▶ _TASK_: The reply should contain each record below, returned exactly as given.

[Stored dataset items]
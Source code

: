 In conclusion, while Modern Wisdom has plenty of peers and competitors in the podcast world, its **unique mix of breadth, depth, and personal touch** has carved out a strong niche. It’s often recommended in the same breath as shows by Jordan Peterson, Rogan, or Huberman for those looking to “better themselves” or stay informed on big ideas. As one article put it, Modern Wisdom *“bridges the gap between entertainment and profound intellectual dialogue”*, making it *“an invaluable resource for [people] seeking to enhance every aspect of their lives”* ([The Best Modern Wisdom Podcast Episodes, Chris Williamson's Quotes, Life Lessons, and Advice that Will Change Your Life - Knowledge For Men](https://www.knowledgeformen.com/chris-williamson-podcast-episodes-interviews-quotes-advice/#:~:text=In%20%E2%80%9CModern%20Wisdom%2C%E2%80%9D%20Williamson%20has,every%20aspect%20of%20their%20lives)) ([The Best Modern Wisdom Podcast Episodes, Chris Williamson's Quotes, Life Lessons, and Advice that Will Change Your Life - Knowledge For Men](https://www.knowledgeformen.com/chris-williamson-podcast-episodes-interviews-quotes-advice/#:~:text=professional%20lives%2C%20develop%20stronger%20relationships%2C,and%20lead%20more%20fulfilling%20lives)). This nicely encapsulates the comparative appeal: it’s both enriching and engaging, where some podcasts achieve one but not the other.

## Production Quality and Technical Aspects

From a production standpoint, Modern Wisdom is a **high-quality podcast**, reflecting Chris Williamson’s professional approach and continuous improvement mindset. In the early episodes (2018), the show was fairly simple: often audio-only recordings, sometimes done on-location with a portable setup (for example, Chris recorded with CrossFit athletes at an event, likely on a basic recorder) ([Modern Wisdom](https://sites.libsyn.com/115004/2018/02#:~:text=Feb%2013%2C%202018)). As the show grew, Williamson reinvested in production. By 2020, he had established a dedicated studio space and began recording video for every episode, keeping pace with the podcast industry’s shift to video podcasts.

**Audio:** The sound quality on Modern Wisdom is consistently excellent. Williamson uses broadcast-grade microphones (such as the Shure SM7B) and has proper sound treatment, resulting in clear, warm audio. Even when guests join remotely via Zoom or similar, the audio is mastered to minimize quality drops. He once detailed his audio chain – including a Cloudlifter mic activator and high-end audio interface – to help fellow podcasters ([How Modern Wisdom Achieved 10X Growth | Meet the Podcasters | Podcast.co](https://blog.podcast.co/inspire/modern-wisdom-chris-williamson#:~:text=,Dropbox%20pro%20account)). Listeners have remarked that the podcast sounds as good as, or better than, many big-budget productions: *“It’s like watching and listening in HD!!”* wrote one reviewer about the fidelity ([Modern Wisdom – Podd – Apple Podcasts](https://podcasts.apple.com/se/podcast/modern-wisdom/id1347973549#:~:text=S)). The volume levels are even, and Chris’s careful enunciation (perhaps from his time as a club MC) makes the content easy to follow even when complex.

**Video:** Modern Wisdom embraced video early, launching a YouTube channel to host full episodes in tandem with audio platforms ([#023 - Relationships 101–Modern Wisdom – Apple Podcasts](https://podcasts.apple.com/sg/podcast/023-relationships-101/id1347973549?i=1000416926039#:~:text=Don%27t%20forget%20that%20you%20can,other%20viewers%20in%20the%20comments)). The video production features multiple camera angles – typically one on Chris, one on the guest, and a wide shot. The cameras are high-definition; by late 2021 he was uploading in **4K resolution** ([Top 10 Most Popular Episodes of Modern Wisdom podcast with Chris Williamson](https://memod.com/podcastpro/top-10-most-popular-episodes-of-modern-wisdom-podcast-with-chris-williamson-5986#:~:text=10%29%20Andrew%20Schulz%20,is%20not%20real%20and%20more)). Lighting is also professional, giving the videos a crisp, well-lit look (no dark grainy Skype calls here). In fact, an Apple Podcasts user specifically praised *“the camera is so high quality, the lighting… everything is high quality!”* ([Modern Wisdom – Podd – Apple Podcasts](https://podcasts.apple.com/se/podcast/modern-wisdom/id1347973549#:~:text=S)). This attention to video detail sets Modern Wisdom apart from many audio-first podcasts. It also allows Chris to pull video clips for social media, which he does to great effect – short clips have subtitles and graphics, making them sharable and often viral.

▶ _REPLY TO THE EXERCISE_:
Source code

: In conclusion, while Modern Wisdom has plenty of peers and competitors in the podcast world, its **unique mix of breadth, depth, and personal touch** has carved out a strong niche. It’s often recommended in the same breath as shows by Jordan Peterson, Rogan, or Huberman for those looking to “better themselves” or stay informed on big ideas. As one article put it, Modern Wisdom *“bridges the gap between entertainment and profound intellectual dialogue”*, making it *“an invaluable resource for [people] seeking to enhance every aspect of their lives”* ([The Best Modern Wisdom Podcast Episodes, Chris Williamson's Quotes, Life Lessons, and Advice that Will Change Your Life - Knowledge For Men](https://www.knowledgeformen.com/chris-williamson-podcast-episodes-interviews-quotes-advice/#:~:text=In%20%E2%80%9CModern%20Wisdom%2C%E2%80%9D%20Williamson%20has,every%20aspect%20of%20their%20lives)) ([The Best Modern Wisdom Podcast Episodes, Chris Williamson's Quotes, Life Lessons, and Advice that Will Change Your Life - Knowledge For Men](https://www.knowledgeformen.com/chris-williamson-podcast-episodes-interviews-quotes-advice/#:~:text=professional%20lives%2C%20develop%20stronger%20relationships%2C,and%20lead%20more%20fulfilling%20lives)). This nicely encapsulates the comparative appeal: it’s both enriching and engaging, where some podcasts achieve one but not the other.

## Production Quality and Technical Aspects

From a production standpoint, Modern Wisdom is a **high-quality podcast**, reflecting Chris Williamson’s professional approach and continuous improvement mindset. In the early episodes (2018), the show was fairly simple: often audio-only recordings, sometimes done on-location with a portable setup (for example, Chris recorded with CrossFit athletes at an event, likely on a basic recorder) ([Modern Wisdom](https://sites.libsyn.com/115004/2018/02#:~:text=Feb%2013%2C%202018)). As the show grew, Williamson reinvested in production. By 2020, he had established a dedicated studio space and began recording video for every episode, keeping pace with the podcast industry’s shift to video podcasts.

**Audio:** The sound quality on Modern Wisdom is consistently excellent. Williamson uses broadcast-grade microphones (such as the Shure SM7B) and has proper sound treatment, resulting in clear, warm audio. Even when guests join remotely via Zoom or similar, the audio is mastered to minimize quality drops. He once detailed his audio chain – including a Cloudlifter mic activator and high-end audio interface – to help fellow podcasters ([How Modern Wisdom Achieved 10X Growth | Meet the Podcasters | Podcast.co](https://blog.podcast.co/inspire/modern-wisdom-chris-williamson#:~:text=,Dropbox%20pro%20account)). Listeners have remarked that the podcast sounds as good as, or better than, many big-budget productions: *“It’s like watching and listening in HD!!”* wrote one reviewer about the fidelity ([Modern Wisdom – Podd – Apple Podcasts](https://podcasts.apple.com/se/podcast/modern-wisdom/id1347973549#:~:text=S)). The volume levels are even, and Chris’s careful enunciation (perhaps from his time as a club MC) makes the content easy to follow even when complex.

**Video:** Modern Wisdom embraced video early, launching a YouTube channel to host full episodes in tandem with audio platforms ([#023 - Relationships 101–Modern Wisdom – Apple Podcasts](https://podcasts.apple.com/sg/podcast/023-relationships-101/id1347973549?i=1000416926039#:~:text=Don%27t%20forget%20that%20you%20can,other%20viewers%20in%20the%20comments)). The video production features multiple camera angles – typically one on Chris, one on the guest, and a wide shot. The cameras are high-definition; by late 2021 he was uploading in **4K resolution** ([Top 10 Most Popular Episodes of Modern Wisdom podcast with Chris Williamson](https://memod.com/podcastpro/top-10-most-popular-episodes-of-modern-wisdom-podcast-with-chris-williamson-5986#:~:text=10%29%20Andrew%20Schulz%20,is%20not%20real%20and%20more)). Lighting is also professional, giving the videos a crisp, well-lit look (no dark grainy Skype calls here). In fact, an Apple Podcasts user specifically praised *“the camera is so high quality, the lighting… everything is high quality!”* ([Modern Wisdom – Podd – Apple Podcasts](https://podcasts.apple.com/se/podcast/modern-wisdom/id1347973549#:~:text=S)). This attention to video detail sets Modern Wisdom apart from many audio-first podcasts. It also allows Chris to pull video clips for social media, which he does to great effect – short clips have subtitles and graphics, making them sharable and often viral.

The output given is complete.